--- WHAT IS EXPECTED ---
In your copy of the records, include every word exactly and no pictures.

--- ENTRIES SHOWN ---
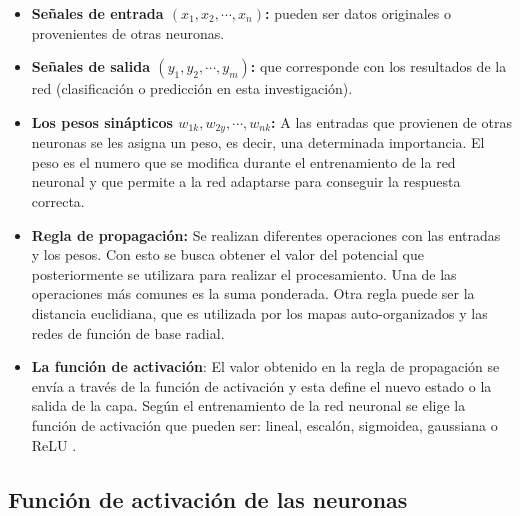 \documentclass[12pt,letterpaper,oneside,openright]{book}
\begin{document}
	\begin{itemize}
		\item \textbf{Señales de entrada $(x_1, x_2,\dotsb,x_n)$:} pueden ser datos originales o provenientes de otras neuronas.
		\item \textbf{Señales de salida $(y_1,y_2,\dotsb,y_m)$:} que corresponde con los resultados de la red (clasificación o predicción en esta investigación).
		\item \textbf{Los pesos sinápticos $w_{1k},w_{2y},\dotsb,w_{nk}$:} A las entradas que provienen de otras neuronas se les asigna un peso, es decir, una determinada importancia. El peso es el numero que se modifica durante el entrenamiento de la red neuronal y que permite a la red adaptarse para conseguir la respuesta correcta.
		\item \textbf{Regla de propagación:} Se realizan diferentes operaciones con las entradas y los pesos. Con esto se busca obtener el valor del potencial que posteriormente se utilizara para realizar el procesamiento. Una de las operaciones más comunes es la suma ponderada. Otra regla puede ser la distancia euclidiana, que es utilizada por los mapas auto-organizados y las redes de función de base radial. 
		\item \textbf{La función de activación}: El valor obtenido en la regla de propagación se envía a través de la función de activación y esta define el nuevo estado o la salida de la capa. Según el entrenamiento de la red neuronal se elige la función de activación que pueden ser: lineal, escalón, sigmoidea, gaussiana o ReLU \cite{stephani}.
	\end{itemize}

	\subsection{Función de activación de las neuronas}
	
\end{document}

--- EXPECTED ANSWER ---
 \documentclass[12pt,letterpaper,oneside,openright]{book}
\begin{document}
	\begin{itemize}
		\item \textbf{Señales de entrada $(x_1, x_2,\dotsb,x_n)$:} pueden ser datos originales o provenientes de otras neuronas.
		\item \textbf{Señales de salida $(y_1,y_2,\dotsb,y_m)$:} que corresponde con los resultados de la red (clasificación o predicción en esta investigación).
		\item \textbf{Los pesos sinápticos $w_{1k},w_{2y},\dotsb,w_{nk}$:} A las entradas que provienen de otras neuronas se les asigna un peso, es decir, una determinada importancia. El peso es el numero que se modifica durante el entrenamiento de la red neuronal y que permite a la red adaptarse para conseguir la respuesta correcta.
		\item \textbf{Regla de propagación:} Se realizan diferentes operaciones con las entradas y los pesos. Con esto se busca obtener el valor del potencial que posteriormente se utilizara para realizar el procesamiento. Una de las operaciones más comunes es la suma ponderada. Otra regla puede ser la distancia euclidiana, que es utilizada por los mapas auto-organizados y las redes de función de base radial. 
		\item \textbf{La función de activación}: El valor obtenido en la regla de propagación se envía a través de la función de activación y esta define el nuevo estado o la salida de la capa. Según el entrenamiento de la red neuronal se elige la función de activación que pueden ser: lineal, escalón, sigmoidea, gaussiana o ReLU \cite{stephani}.
	\end{itemize}

	\subsection{Función de activación de las neuronas}
	
\end{document}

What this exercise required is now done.